Scan the material below for "indice", then return each line that contains it.
BEGIN Input records
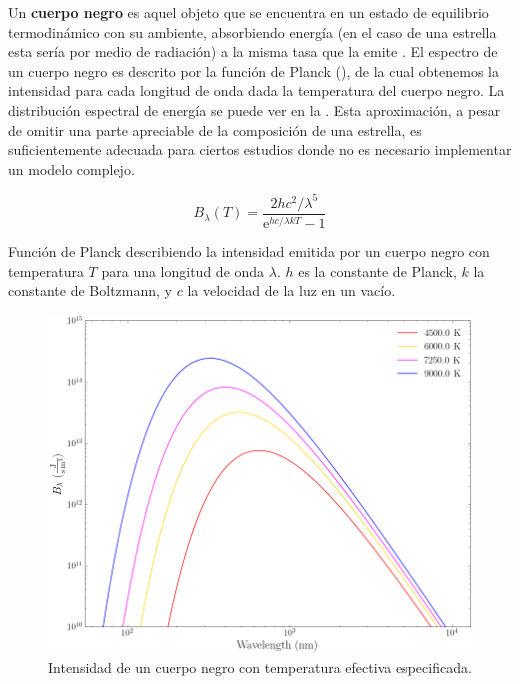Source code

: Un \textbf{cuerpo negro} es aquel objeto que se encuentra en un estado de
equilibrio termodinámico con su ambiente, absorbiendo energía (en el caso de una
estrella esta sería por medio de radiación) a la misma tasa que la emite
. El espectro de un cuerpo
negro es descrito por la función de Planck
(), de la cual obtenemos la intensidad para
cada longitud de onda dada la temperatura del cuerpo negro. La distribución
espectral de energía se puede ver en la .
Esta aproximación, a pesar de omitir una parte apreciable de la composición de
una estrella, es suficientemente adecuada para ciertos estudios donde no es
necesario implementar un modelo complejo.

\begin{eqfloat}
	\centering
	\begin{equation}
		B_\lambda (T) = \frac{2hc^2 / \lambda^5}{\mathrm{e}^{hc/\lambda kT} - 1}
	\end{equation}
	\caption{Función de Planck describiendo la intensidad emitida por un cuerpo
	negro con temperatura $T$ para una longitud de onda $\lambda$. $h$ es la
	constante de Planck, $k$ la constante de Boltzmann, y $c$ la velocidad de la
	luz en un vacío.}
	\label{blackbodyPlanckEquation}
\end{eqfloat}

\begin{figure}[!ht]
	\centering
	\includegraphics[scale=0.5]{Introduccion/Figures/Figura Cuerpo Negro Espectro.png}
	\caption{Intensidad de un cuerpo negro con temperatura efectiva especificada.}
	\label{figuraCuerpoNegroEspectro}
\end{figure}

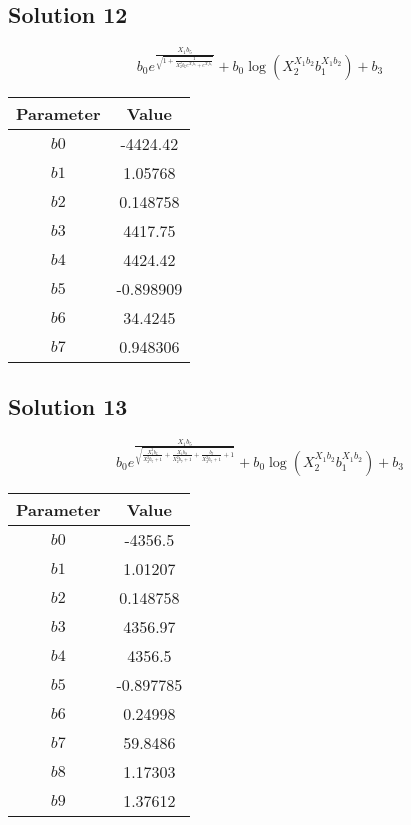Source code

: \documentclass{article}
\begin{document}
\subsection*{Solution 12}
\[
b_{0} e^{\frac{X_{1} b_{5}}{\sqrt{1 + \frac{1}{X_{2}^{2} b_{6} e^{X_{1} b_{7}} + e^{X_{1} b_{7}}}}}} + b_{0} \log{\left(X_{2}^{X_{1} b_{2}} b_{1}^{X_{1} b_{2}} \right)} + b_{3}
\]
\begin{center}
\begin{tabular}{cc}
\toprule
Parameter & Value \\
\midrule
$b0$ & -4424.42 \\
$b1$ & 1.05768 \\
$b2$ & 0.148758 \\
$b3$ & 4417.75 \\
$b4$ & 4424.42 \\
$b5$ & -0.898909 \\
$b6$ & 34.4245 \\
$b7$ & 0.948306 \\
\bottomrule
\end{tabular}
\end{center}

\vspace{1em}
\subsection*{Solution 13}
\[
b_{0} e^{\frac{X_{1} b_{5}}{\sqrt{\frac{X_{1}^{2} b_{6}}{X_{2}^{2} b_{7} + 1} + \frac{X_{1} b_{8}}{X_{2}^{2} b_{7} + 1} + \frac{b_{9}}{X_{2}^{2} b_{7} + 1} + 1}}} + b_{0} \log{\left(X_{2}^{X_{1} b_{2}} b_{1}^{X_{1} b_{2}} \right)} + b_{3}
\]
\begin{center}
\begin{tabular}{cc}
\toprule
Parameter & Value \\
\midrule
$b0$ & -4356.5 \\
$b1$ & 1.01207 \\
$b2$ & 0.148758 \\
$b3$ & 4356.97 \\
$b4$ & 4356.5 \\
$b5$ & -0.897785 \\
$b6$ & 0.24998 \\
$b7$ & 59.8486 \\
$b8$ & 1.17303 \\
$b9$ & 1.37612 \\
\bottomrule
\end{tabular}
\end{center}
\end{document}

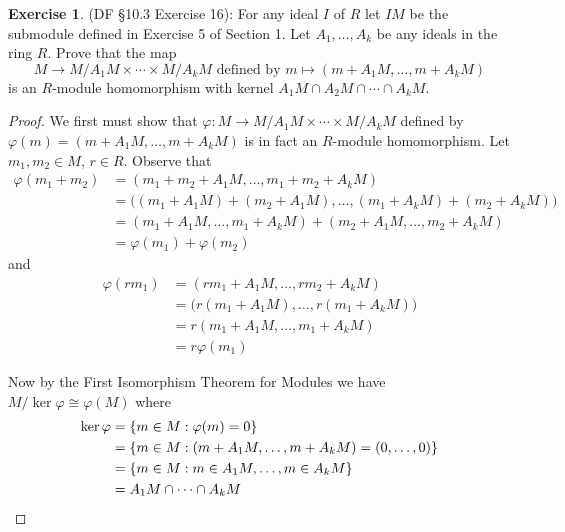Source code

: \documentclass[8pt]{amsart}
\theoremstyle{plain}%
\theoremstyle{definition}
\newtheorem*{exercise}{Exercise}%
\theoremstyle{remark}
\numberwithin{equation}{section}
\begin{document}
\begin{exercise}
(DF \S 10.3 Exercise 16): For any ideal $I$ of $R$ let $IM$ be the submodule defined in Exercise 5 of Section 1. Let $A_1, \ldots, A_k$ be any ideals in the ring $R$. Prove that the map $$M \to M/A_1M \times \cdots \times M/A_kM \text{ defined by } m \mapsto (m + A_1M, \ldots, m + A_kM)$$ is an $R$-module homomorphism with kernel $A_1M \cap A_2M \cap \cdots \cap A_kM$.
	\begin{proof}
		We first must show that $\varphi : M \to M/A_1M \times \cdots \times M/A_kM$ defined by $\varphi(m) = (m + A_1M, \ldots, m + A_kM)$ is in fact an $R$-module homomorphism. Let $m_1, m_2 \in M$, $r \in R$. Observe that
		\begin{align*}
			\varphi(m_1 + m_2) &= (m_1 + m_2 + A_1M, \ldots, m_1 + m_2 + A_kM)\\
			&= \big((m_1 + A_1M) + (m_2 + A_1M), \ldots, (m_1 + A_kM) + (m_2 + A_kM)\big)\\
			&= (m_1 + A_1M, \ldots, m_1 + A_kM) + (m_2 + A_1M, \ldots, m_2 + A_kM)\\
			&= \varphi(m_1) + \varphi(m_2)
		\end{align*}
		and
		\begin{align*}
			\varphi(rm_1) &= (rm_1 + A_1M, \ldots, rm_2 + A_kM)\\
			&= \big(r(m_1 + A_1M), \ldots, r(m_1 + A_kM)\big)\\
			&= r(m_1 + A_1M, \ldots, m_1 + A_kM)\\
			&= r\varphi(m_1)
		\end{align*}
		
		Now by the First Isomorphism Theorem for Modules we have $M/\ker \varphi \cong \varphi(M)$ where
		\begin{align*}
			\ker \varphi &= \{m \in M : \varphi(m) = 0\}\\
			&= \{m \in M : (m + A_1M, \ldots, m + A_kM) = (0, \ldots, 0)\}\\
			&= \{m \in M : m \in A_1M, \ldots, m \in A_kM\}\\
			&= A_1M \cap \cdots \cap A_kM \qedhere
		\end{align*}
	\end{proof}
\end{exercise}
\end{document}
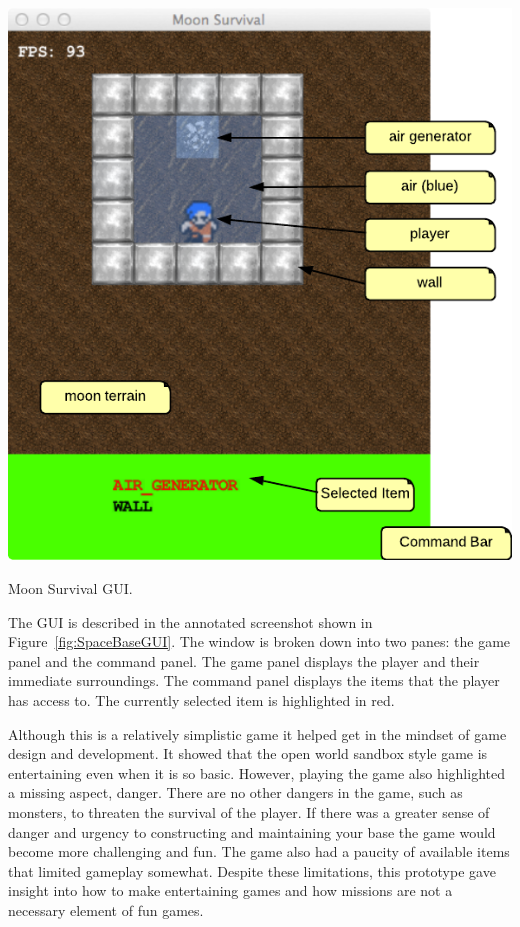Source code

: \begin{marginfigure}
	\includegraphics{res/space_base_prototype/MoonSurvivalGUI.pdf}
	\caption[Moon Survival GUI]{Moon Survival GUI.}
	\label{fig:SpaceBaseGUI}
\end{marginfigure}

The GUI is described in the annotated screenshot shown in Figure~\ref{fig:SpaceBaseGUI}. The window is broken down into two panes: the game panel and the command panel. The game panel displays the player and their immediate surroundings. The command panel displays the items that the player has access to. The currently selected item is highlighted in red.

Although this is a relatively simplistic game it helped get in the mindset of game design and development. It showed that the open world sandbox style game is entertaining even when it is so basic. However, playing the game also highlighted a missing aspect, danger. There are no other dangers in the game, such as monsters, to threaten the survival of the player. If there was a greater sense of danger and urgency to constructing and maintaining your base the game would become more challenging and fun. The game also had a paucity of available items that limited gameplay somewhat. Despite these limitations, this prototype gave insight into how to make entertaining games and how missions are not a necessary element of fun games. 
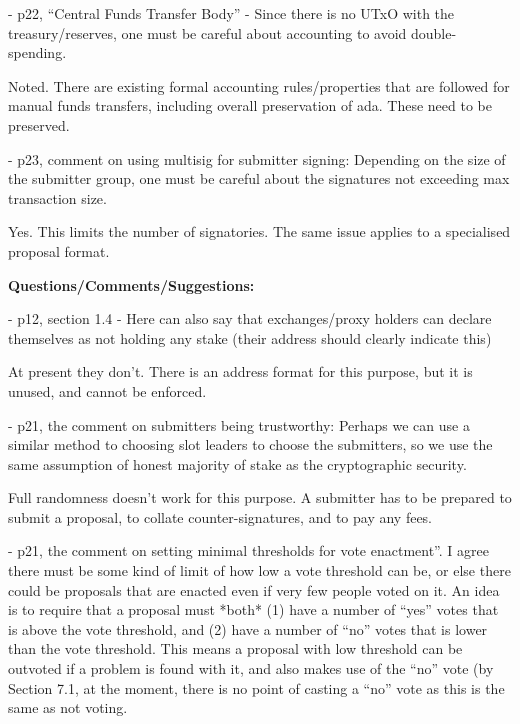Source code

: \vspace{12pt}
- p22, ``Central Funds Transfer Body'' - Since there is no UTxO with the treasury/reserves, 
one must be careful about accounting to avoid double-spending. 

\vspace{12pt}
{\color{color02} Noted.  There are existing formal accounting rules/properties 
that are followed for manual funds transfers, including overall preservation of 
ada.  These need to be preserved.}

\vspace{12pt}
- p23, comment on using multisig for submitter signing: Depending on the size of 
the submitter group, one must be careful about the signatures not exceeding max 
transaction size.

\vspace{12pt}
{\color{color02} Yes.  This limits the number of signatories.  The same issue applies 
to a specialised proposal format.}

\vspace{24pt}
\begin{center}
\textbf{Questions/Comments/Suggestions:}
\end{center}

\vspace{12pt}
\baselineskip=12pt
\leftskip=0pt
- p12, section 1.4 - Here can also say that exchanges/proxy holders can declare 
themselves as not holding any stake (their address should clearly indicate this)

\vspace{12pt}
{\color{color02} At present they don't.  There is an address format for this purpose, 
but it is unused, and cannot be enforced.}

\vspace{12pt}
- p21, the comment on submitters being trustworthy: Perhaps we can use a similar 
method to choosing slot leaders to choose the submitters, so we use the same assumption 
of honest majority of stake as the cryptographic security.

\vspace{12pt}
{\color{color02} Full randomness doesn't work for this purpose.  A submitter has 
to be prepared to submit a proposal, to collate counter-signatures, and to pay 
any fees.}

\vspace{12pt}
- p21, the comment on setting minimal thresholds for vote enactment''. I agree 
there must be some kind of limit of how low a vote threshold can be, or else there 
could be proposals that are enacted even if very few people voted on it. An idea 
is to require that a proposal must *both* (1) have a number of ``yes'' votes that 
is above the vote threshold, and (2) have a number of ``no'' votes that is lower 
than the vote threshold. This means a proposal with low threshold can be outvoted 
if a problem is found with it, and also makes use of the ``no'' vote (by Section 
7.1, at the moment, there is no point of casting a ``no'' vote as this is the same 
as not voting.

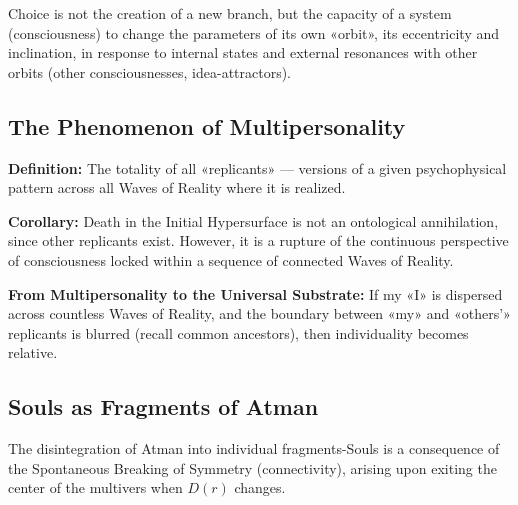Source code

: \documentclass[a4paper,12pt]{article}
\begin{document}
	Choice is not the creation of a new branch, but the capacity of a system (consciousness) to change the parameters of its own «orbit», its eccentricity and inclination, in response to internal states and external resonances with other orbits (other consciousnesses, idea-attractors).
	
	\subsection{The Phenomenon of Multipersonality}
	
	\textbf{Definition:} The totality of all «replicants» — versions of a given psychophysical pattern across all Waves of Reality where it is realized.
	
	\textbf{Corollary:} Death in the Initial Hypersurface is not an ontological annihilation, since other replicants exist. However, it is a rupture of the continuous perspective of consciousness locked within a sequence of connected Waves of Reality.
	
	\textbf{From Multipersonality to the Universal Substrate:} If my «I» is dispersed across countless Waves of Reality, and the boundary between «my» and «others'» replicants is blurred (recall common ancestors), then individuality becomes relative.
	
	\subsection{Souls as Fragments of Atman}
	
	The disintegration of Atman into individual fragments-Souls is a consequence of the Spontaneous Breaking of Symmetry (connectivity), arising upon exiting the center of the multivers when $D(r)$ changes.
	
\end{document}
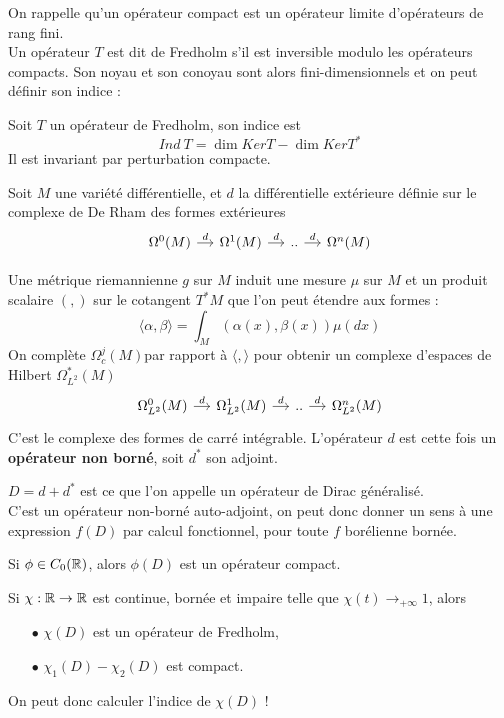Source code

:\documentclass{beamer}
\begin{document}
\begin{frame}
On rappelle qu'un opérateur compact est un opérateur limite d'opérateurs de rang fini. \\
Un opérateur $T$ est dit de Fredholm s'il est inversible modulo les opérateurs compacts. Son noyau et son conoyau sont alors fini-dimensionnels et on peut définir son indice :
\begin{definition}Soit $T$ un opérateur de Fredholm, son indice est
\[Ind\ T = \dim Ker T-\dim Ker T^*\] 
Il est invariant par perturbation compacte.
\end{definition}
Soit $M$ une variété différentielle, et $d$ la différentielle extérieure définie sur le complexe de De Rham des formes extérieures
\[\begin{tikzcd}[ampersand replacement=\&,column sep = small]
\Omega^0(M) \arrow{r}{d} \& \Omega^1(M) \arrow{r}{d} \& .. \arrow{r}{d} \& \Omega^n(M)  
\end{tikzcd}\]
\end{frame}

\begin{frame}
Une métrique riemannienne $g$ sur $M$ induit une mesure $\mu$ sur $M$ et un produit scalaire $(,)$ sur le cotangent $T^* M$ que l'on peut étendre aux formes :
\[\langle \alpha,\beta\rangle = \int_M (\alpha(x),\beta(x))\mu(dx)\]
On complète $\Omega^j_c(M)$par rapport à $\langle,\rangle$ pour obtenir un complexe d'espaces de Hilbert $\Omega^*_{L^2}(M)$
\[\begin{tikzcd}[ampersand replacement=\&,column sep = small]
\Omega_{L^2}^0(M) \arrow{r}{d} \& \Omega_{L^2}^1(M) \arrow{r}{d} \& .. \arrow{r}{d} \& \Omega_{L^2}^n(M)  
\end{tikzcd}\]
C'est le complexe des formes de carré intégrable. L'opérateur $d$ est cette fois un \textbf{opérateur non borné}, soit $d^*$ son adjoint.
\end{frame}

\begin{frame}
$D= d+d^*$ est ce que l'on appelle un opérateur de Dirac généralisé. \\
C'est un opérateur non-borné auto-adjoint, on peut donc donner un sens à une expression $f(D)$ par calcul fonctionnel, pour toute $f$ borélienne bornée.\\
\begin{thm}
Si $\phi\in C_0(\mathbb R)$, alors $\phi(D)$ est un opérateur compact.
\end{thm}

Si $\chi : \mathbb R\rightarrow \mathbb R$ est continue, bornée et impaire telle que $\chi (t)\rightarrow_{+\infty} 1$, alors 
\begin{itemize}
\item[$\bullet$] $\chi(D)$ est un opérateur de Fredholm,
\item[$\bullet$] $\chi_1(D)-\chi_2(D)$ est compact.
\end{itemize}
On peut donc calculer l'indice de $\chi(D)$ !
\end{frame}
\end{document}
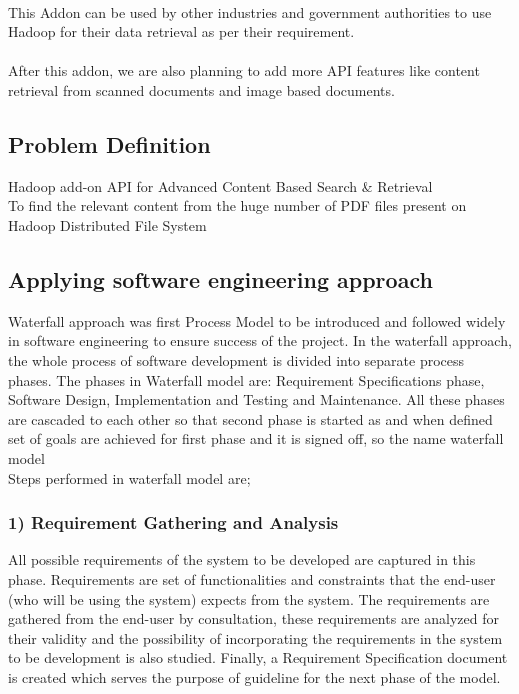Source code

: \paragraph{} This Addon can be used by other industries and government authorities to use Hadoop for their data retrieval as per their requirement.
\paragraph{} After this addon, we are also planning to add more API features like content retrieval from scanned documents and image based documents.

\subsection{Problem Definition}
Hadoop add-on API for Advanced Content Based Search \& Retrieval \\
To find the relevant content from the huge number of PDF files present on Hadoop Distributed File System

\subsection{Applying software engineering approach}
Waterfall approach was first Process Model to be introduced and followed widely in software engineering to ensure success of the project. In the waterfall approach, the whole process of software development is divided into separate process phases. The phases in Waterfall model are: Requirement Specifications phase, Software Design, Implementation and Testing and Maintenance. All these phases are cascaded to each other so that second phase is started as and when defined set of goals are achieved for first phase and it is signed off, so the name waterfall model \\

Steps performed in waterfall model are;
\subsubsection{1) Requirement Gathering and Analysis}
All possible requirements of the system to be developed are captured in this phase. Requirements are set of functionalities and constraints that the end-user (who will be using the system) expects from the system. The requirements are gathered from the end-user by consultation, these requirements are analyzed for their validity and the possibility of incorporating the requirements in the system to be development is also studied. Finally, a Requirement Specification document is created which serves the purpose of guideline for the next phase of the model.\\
END Input records
Answer space:
Un opérateur $T$ est dit de Fredholm s'il est inversible modulo les opérateurs compacts. Son noyau et son conoyau sont alors fini-dimensionnels et on peut définir son indice :
\begin{definition}Soit $T$ un opérateur de Fredholm, son indice est
On peut donc calculer l'indice de $\chi(D)$ !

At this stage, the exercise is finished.